Micro-regulating trading practices between food multinationals and retail will end up in consumers paying

DISCLAIMER: All opinions in this column reflect the views of the author(s), not of EURACTIV Media network.

"European legislation preventing normal business negotiations with major brand manufacturers to share costs of things like promotions or logistics does nothing to help farmers." [Shutterstock]

As the European elections and the change of Commission loom next year, the Commission is in a hurry to get its last proposals out and parliamentarians are keen to complete their scrutiny before the campaign trail beckons, writes Christian Verschueren.

Christian Verschueren is director-general of EuroCommerce, the European association of retailers and wholesalers.

Elections are good things – they keep politicians’ minds on delivering what the electorate wants and needs. They can sometimes, however, lead to rushed decisions in the face of an upcoming election, on the basis of anecdote, misunderstanding or even dismissal of the real facts. Those decisions can also be governed by that worst enemy of good policymaking, an unconsidered response to calls for “something to be done”.

This is the situation we face in Europe today with the Commission proposal for a directive on so-called unfair trading practices (UTPs) in the food supply chain. Don’t get us wrong. We agree that payments for fresh products to farmers shouldn’t be delayed and that contracts shouldn’t be unilaterally changed. But European legislation preventing normal business negotiations with major brand manufacturers to share costs of things like promotions or logistics does nothing to help farmers.

In the face of diminishing resources for CAP funding, and resistance to Commissioner Hogan’s attempts to achieve the competitive and market-oriented policies which European agriculture needs to thrive, the Commission has responded to long-standing assertions that what retailers do in negotiating with their suppliers directly harms farmers.

I won’t go into the detail of why this does not add up, but suffice it to say that 80% of what retailers buy and sell is processed food which has often undergone multiple transformations before it ends up in the consumer’s basket.

What the dairy or grain merchant or slaughterhouse paid the farmer is often far removed from, and makes up only a small part of, what the retailer pays its supplier for a finished product.

The price of milk is often cited as an example, yet what the dairy pays a farmer is largely governed by the world price of milk, and only 16% of milk production ends up on retailers’ shelves as a litre of drinking milk. What the retailer pays for that litre makes no difference to the world price the dairy pays.

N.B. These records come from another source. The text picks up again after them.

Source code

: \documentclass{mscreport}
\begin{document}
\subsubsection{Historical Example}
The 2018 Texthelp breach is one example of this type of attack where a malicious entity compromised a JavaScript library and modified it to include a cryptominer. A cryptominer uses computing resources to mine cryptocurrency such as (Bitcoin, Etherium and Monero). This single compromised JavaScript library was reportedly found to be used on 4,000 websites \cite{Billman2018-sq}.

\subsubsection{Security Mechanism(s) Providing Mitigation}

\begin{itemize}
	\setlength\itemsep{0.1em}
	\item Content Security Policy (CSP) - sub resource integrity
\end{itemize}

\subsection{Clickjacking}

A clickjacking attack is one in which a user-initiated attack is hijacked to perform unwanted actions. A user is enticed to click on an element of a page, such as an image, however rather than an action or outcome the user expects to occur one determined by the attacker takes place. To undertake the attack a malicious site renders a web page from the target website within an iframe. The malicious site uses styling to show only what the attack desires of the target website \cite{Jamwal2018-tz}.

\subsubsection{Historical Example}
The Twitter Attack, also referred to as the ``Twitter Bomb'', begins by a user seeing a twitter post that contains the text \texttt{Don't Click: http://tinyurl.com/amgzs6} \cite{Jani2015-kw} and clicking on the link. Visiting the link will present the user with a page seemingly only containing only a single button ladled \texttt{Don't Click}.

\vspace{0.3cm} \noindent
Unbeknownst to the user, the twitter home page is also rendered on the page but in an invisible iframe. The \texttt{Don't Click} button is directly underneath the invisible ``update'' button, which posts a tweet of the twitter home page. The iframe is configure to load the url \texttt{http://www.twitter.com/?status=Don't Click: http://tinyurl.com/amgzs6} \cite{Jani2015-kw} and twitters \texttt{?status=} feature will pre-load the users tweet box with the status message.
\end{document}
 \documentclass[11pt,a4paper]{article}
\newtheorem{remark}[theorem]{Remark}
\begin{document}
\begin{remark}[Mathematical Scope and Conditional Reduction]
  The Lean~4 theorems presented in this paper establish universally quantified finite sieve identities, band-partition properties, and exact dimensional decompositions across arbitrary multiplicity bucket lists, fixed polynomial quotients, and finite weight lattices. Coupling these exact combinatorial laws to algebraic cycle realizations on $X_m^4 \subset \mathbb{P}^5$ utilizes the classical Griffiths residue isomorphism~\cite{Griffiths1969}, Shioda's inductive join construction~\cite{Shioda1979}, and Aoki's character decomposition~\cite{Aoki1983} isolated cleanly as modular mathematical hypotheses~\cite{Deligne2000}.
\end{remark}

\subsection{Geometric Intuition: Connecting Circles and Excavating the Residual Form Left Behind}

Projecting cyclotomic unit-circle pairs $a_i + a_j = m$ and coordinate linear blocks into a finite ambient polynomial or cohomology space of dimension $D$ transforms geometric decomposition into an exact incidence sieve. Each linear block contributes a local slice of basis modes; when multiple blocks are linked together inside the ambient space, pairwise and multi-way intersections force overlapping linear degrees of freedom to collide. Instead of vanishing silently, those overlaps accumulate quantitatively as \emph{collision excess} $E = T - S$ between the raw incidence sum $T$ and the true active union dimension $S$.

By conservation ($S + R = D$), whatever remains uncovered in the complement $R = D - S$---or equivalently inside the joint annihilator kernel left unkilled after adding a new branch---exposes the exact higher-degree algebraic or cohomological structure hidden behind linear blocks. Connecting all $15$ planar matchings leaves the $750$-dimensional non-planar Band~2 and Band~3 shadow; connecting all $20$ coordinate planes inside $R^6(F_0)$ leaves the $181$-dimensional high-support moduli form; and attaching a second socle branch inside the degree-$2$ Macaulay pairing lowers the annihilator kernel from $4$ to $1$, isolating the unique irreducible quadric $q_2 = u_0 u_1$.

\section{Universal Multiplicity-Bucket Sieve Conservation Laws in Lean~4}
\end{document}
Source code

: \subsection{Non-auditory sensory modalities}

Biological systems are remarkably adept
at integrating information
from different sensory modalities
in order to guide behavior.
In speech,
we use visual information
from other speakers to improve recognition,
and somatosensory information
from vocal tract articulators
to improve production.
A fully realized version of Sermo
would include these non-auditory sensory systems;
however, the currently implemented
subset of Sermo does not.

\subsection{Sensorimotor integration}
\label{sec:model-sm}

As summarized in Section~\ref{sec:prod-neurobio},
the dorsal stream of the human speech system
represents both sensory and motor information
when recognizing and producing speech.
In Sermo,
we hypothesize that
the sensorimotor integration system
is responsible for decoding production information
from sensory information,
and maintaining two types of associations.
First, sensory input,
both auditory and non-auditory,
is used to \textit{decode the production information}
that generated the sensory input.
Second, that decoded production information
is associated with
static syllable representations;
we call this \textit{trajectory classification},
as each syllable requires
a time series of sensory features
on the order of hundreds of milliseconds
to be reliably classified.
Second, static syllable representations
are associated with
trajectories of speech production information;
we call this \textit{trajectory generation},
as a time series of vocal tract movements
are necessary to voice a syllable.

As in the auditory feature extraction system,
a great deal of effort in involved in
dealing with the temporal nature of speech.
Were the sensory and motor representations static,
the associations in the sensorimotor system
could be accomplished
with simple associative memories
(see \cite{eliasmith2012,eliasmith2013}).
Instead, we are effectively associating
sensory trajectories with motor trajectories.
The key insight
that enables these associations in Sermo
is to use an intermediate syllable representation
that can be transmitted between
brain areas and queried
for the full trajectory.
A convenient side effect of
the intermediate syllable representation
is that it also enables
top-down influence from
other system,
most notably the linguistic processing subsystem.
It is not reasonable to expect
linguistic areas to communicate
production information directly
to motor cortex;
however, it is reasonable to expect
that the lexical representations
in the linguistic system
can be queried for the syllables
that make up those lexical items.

This is why retailers and wholesalers around Europe are shaking their heads at what two draft European Parliament reports are demanding as changes to the Commission proposal. The Commission’s draft was at least fairly balanced. It was meant to help farmers earn more, even if, for the reasons above, we doubt that any legislation on UTPs at European level can do this.

The latest changes proposed in the draft European Parliament report would mean negotiations between a supermarket and a brand manufacturer for a can of cola or frozen pizza would be regulated to the advantage of the large, often multinational industrial processor. By extending it to goods including any agricultural products, it would also cover cotton, tobacco and even wool. Do the legislators really want to help cigarette manufacturers make more profit or Coca-Cola negotiate even higher prices?

The sad fact is that, in the name of helping small farmers to be better off, the Parliament amendments are offering highly profitable and very strong multinational corporations the ability to wring even more profits out of the European consumers, with no guarantee that these end up anywhere except their shareholders’ pockets.

The Commission’s own assessment saw no evidence or justification for EU-level intervention in market transactions far away from farmers’ interests. Large multinational corporations hold more power than retailers or wholesalers, and make net profit margins of up to 30%.

Any retailer, whatever its size, represents a very small share (in a range of 1-2%) of these brands’ global turnover, and has little choice but to stock its products. It takes little imagination to see from this where the negotiating power really lies.

The process I am describing forgets the interests of 500 million European consumers, who never get a mention in the Parliament’s report. A number of large manufacturers have already promised their shareholders to increase profit margins further by 3-10%.

Strengthening the negotiating power of large manufacturers will have only one result. Retailers, operating on margins of 1-3%, will not be able to absorb the resulting price rises – the consumer will have to pay, and no farmer will see an extra cent. The Commission’s own impact assessment itself concluded that such an extension of the scope of the directive would harm consumers.

Massive state intervention, rigging the market in favour of large manufacturers and cooperatives (who can themselves often be the source of farmers’ complaints) won’t help any farmer earn an extra cent, and only add millions of euros to the shopping bills of hard-pressed families across Europe.

This intervention also sets a precedent for future interference in other complex supply chains, such as the motor or electronics industry – not a recipe for stimulating the growth and jobs Europe urgently needs. That is surely not the sort of Europe we should be seeking, or electors will be voting for.